Will Cisco Take on Google and Microsoft?
Cisco needs to redefine itself as a software company. But Google and Microsoft are way ahead in the "collaboration" game
Cisco Systems (CSCO) reported its fiscal fourth-quarter 2008 financials last week, but while the San Jose (Calif.)-based networking giant beat Wall Street estimates, thanks to the hurdle posed by the law of large numbers, it forecast more modest growth going forward. "The market is clearly in transition, and we will use this time as an opportunity to expand our share of customer spend and to aggressively move into market adjacencies," CEO John Chambers said in a statement.
The question is, which adjacent markets is Chambers eyeing? After all, to move the needle, Cisco needs to find untapped markets it can serve. Such a challenge comes at a particularly difficult time: The telecom market has consolidated in the hands of a few carriers, new opportunities are few and far between, and the overall trend is toward hardware becoming a service.
Where the Growth Is
Therein lies Cisco's solution: It needs to start thinking like a software company, one that assumes that "the network is the corporation." If it does that, it will see that one of the biggest potential areas for growth lies with the (seemingly boring) infrastructure found in data centers, since, as a reader points out, the growing popularity of cloud computing means corporate data centers will increasingly start to look like Internet data centers.

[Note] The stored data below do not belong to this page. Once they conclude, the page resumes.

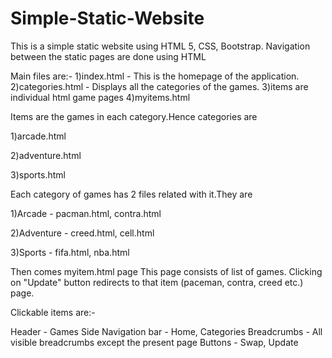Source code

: # Simple-Static-Website

This is a simple static website using HTML 5, CSS, Bootstrap.
Navigation between the static pages are done using HTML

Main files are:-
1)index.html - This is the homepage of the application.
2)categories.html - Displays all the categories of the games.
3)items are individual html game pages
4)myitems.html


Items are the games in each category.Hence categories are

1)arcade.html

2)adventure.html

3)sports.html

Each category of games has 2 files related with it.They are

1)Arcade - pacman.html, contra.html

2)Adventure - creed.html, cell.html

3)Sports - fifa.html, nba.html

Then comes myitem.html page
This page consists of list of games. Clicking on "Update" button redirects to that item (paceman, contra, creed etc.) page.

Clickable items are:- 

Header - Games
Side Navigation bar - Home, Categories
Breadcrumbs - All visible breadcrumbs except the present page
Buttons - Swap, Update



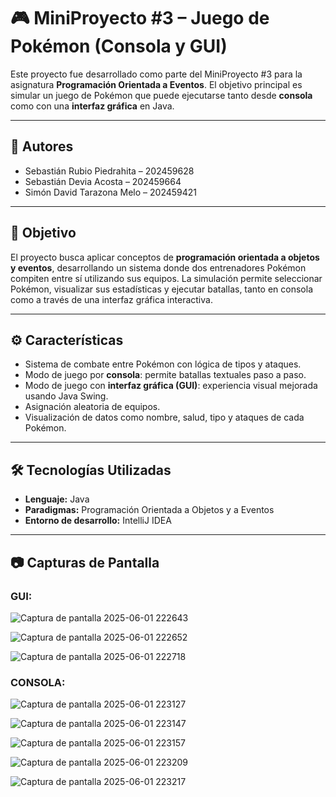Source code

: # 🎮 MiniProyecto #3 – Juego de Pokémon (Consola y GUI)

Este proyecto fue desarrollado como parte del MiniProyecto #3 para la asignatura **Programación Orientada a Eventos**. El objetivo principal es simular un juego de Pokémon que puede ejecutarse tanto desde **consola** como con una **interfaz gráfica** en Java.

---

## 👥 Autores

- Sebastián Rubio Piedrahita – 202459628  
- Sebastián Devia Acosta – 202459664  
- Simón David Tarazona Melo – 202459421

---

## 🧠 Objetivo

El proyecto busca aplicar conceptos de **programación orientada a objetos y eventos**, desarrollando un sistema donde dos entrenadores Pokémon compiten entre sí utilizando sus equipos. La simulación permite seleccionar Pokémon, visualizar sus estadísticas y ejecutar batallas, tanto en consola como a través de una interfaz gráfica interactiva.

---

## ⚙️ Características

- Sistema de combate entre Pokémon con lógica de tipos y ataques.
- Modo de juego por **consola**: permite batallas textuales paso a paso.
- Modo de juego con **interfaz gráfica (GUI)**: experiencia visual mejorada usando Java Swing.
- Asignación aleatoria de equipos.
- Visualización de datos como nombre, salud, tipo y ataques de cada Pokémon.

---

## 🛠️ Tecnologías Utilizadas

- **Lenguaje:** Java  
- **Paradigmas:** Programación Orientada a Objetos y a Eventos  
- **Entorno de desarrollo:** IntelliJ IDEA 

---

## 📷 Capturas de Pantalla

### **GUI:**

![Captura de pantalla 2025-06-01 222643](https://github.com/user-attachments/assets/c2123ad1-6628-415c-b412-769f84ed4a3d)

![Captura de pantalla 2025-06-01 222652](https://github.com/user-attachments/assets/7fea2031-35f9-4c9f-b7ca-3a51035885f0)

![Captura de pantalla 2025-06-01 222718](https://github.com/user-attachments/assets/33438d1e-7867-4c14-a391-269c0dfa233e)

### **CONSOLA:**

![Captura de pantalla 2025-06-01 223127](https://github.com/user-attachments/assets/a5696790-e095-49a3-b7d4-35178c3135b0)

![Captura de pantalla 2025-06-01 223147](https://github.com/user-attachments/assets/ca2f7630-17ea-4427-9a4a-6727a0a9c1e8)

![Captura de pantalla 2025-06-01 223157](https://github.com/user-attachments/assets/efa0c045-bdca-42c8-a9b1-895ab5352647)

![Captura de pantalla 2025-06-01 223209](https://github.com/user-attachments/assets/686bee18-3ea8-4c2f-b60f-d1a3067dd308)

![Captura de pantalla 2025-06-01 223217](https://github.com/user-attachments/assets/9af590a5-ec08-471d-a102-2129bc68ac02)



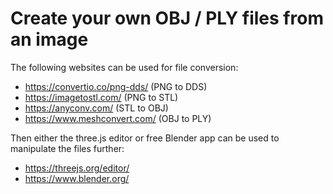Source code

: # Create your own OBJ / PLY files from an image

The following websites can be used for file conversion:

 - https://convertio.co/png-dds/	(PNG to DDS)
 - https://imagetostl.com/	(PNG to STL)
 - https://anyconv.com/	(STL to OBJ)
 - https://www.meshconvert.com/ (OBJ to PLY)

Then either the three.js editor or free Blender app can be used to manipulate the files further:

 - https://threejs.org/editor/
 - https://www.blender.org/
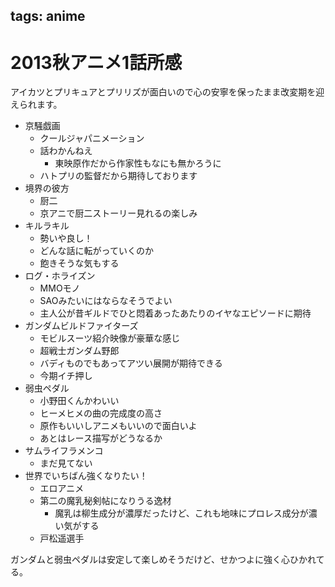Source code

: tags: anime
---
# 2013秋アニメ1話所感

アイカツとプリキュアとプリリズが面白いので心の安寧を保ったまま改変期を迎えられます。

- 京騒戯画
    - クールジャパニメーション
    - 話わかんねえ
        - 東映原作だから作家性もなにも無かろうに
    - ハトプリの監督だから期待しております
- 境界の彼方
    - 厨二
    - 京アニで厨二ストーリー見れるの楽しみ
- キルラキル
    - 勢いや良し！
    - どんな話に転がっていくのか
    - 飽きそうな気もする
- ログ・ホライズン
    - MMOモノ
    - SAOみたいにはならなそうでよい
    - 主人公が昔ギルドでひと悶着あったあたりのイヤなエピソードに期待
- ガンダムビルドファイターズ
    - モビルスーツ紹介映像が豪華な感じ
    - 超戦士ガンダム野郎
    - バディものでもあってアツい展開が期待できる
    - 今期イチ押し
- 弱虫ペダル
    - 小野田くんかわいい
    - ヒーメヒメの曲の完成度の高さ
    - 原作もいいしアニメもいいので面白いよ
    - あとはレース描写がどうなるか
- サムライフラメンコ
    - まだ見てない
- 世界でいちばん強くなりたい！
    - エロアニメ
    - 第二の魔乳秘剣帖になりうる逸材
        - 魔乳は柳生成分が濃厚だったけど、これも地味にプロレス成分が濃い気がする
    - 戸松遥選手

ガンダムと弱虫ペダルは安定して楽しめそうだけど、せかつよに強く心ひかれてる。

Cisco has already recognized that as the "network" continues to become the focal point around which our digital personal and professional lives revolve, the opportunity to make money will be immense. That's why Chambers never misses an opportunity to talk about "collaboration."
For instance, in the press release announcing the company's latest numbers, he said: "We believe we are entering the next phase of the Internet as growth and productivity will center on collaboration enabled by networked Web 2.0 technologies." But Cisco isn't the only one with this vision—Microsoft (MSFT) and Google (GOOG) are thinking along these lines as well and are much further ahead in the game.
In a recent interview (BusinessWeek.com, 8/2/08), Manesh Patel, chief information officer of Sanmina-SC, an electronics manufacturer with $10.7 billion in sales, said: "We have project teams working on a global basis and to help them collaborate effectively, we use Google Apps."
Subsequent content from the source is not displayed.